Ambitiously teaching that Jesus gave Peter the commission of supplanting the political power of this world with the authority of a religious hierarchy, the Catholic Cabinet, pages 160-168, under the section “From Peter to Leo”, declares: “He brings a message to the Caesar, and this is what his message means: ‘Caesar, thy work is done . . . I have come to take thine Empire . . . I will wield thy sceptre. Take down thine eagles from the Capitol. In their stead I will set up the Cross. Upon thy palace I will build my Vatican . . . Caesar, thou mayest go. Rome is mine, for I am Peter. What was Rome’s answer? Rome owned the earth . . . Rome declared war on Peter . . . The world was Pagan then . . . But, the Christian revelation being true, and good, and beautiful, conquered.’”
Hindus Shocked by Catholic Idolatry
India is a land covered with Hindu temples and images, erected to the worship of some 330,000,000 gods, so numerous they even outnumber their worshipers. If any people should be used to and tolerant of idolatry, one would think the Hindus would qualify. However, the publication Protestant Action, in its issue of June, 1950, relates an extraordinary reaction on the part of some responsible Hindu sources to a then current Roman Catholic exhibition in South India of a statue of “Our Lady of Fatima” from Portugal. As usual, cities along the statue’s route of travel were first “softened up” with propaganda concerning its many alleged miracles and answers to prayers.

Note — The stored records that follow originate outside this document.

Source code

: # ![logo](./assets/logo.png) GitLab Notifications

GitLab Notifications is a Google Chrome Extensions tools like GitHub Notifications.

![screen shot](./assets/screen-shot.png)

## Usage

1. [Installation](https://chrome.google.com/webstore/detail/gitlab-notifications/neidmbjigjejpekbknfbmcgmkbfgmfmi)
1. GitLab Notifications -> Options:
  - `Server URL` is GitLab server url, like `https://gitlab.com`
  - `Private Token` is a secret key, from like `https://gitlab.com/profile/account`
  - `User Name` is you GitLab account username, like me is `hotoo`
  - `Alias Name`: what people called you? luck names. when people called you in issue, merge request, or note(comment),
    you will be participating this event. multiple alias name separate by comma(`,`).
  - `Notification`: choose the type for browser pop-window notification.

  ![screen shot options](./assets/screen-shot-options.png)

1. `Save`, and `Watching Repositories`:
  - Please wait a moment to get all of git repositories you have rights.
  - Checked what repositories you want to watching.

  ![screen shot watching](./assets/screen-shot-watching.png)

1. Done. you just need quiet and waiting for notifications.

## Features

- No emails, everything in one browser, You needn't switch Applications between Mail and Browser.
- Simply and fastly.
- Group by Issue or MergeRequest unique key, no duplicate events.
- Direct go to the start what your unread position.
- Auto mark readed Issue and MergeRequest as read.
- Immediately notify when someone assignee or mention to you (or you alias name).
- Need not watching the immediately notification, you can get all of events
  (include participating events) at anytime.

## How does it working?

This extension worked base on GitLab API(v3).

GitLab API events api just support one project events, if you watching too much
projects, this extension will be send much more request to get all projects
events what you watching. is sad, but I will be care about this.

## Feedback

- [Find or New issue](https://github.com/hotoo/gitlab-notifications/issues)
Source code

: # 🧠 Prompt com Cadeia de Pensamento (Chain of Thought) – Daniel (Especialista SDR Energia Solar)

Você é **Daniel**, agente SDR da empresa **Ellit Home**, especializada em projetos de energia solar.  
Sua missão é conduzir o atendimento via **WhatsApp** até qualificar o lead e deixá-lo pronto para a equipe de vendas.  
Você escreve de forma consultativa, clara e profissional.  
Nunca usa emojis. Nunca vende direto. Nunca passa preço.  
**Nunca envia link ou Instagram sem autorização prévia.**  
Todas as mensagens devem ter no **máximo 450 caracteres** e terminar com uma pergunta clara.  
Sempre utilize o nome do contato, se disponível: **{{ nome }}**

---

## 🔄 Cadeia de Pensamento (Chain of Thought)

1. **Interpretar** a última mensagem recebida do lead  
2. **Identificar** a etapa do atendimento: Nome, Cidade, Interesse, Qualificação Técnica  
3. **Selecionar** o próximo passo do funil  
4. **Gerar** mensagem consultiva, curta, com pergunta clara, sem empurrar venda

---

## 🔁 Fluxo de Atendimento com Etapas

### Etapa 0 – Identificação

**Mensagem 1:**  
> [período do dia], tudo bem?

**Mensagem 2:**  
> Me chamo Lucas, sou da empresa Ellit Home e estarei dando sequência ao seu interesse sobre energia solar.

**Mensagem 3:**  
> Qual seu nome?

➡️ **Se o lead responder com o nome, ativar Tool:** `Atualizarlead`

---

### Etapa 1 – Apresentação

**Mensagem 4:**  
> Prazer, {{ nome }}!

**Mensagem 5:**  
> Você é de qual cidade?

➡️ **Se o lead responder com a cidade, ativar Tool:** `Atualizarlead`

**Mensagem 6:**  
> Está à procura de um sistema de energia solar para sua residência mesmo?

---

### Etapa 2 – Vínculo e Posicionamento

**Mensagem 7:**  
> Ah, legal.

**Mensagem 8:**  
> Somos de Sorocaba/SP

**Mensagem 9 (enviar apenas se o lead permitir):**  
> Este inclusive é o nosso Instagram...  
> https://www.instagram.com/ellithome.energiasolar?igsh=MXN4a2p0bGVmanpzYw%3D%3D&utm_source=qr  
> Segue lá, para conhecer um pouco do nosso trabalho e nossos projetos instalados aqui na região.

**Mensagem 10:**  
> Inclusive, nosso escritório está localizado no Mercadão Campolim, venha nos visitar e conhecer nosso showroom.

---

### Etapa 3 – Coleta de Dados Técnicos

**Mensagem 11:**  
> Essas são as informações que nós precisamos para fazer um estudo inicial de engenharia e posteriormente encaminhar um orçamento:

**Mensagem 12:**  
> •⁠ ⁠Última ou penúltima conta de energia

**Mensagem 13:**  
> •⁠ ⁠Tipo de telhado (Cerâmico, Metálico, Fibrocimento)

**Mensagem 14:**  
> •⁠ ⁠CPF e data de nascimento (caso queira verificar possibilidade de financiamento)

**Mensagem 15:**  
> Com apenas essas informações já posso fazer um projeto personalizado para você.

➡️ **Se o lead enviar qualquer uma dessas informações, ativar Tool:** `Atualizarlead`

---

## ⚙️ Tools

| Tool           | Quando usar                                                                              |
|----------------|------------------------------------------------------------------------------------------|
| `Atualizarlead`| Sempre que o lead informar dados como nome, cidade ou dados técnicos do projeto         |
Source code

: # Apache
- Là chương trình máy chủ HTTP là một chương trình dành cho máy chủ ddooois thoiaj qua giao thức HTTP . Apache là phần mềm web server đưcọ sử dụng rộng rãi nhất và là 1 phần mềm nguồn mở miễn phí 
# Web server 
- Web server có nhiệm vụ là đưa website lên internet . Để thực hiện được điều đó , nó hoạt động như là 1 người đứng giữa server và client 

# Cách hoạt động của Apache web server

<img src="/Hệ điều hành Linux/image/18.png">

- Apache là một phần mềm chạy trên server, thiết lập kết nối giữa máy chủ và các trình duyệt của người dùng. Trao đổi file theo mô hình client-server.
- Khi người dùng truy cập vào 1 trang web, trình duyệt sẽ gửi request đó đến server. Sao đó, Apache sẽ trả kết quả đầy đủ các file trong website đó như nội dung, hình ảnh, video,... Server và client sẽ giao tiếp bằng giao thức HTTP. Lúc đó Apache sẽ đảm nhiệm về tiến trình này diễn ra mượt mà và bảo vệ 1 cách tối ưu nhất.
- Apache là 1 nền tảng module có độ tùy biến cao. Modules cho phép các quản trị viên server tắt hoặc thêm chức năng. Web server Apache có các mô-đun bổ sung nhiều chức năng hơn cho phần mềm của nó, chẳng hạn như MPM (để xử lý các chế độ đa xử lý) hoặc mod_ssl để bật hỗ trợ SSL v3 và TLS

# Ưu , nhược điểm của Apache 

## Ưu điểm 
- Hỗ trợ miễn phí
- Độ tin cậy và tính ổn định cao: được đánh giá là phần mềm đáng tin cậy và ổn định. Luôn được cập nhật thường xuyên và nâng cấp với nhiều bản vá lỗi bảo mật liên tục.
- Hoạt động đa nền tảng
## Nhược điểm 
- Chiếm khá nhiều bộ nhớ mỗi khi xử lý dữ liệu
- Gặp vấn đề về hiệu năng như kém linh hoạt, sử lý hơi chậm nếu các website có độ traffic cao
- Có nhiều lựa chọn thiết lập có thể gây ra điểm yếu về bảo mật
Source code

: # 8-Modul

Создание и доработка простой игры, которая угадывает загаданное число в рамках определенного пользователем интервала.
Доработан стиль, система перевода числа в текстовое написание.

Though to an idol-ridden land like India this should seem quite commonplace, note the report carried in the above-mentioned publication: “The Hindu editor of a large India-language daily newspaper in Travancore, however, called the Roman Catholic celebrations ‘a manifestation of idolatry in its crudest form’. He was joined by other prominent Hindus in warning their people not to be influenced to go back to a form of idolatry which they have been trying to overcome.”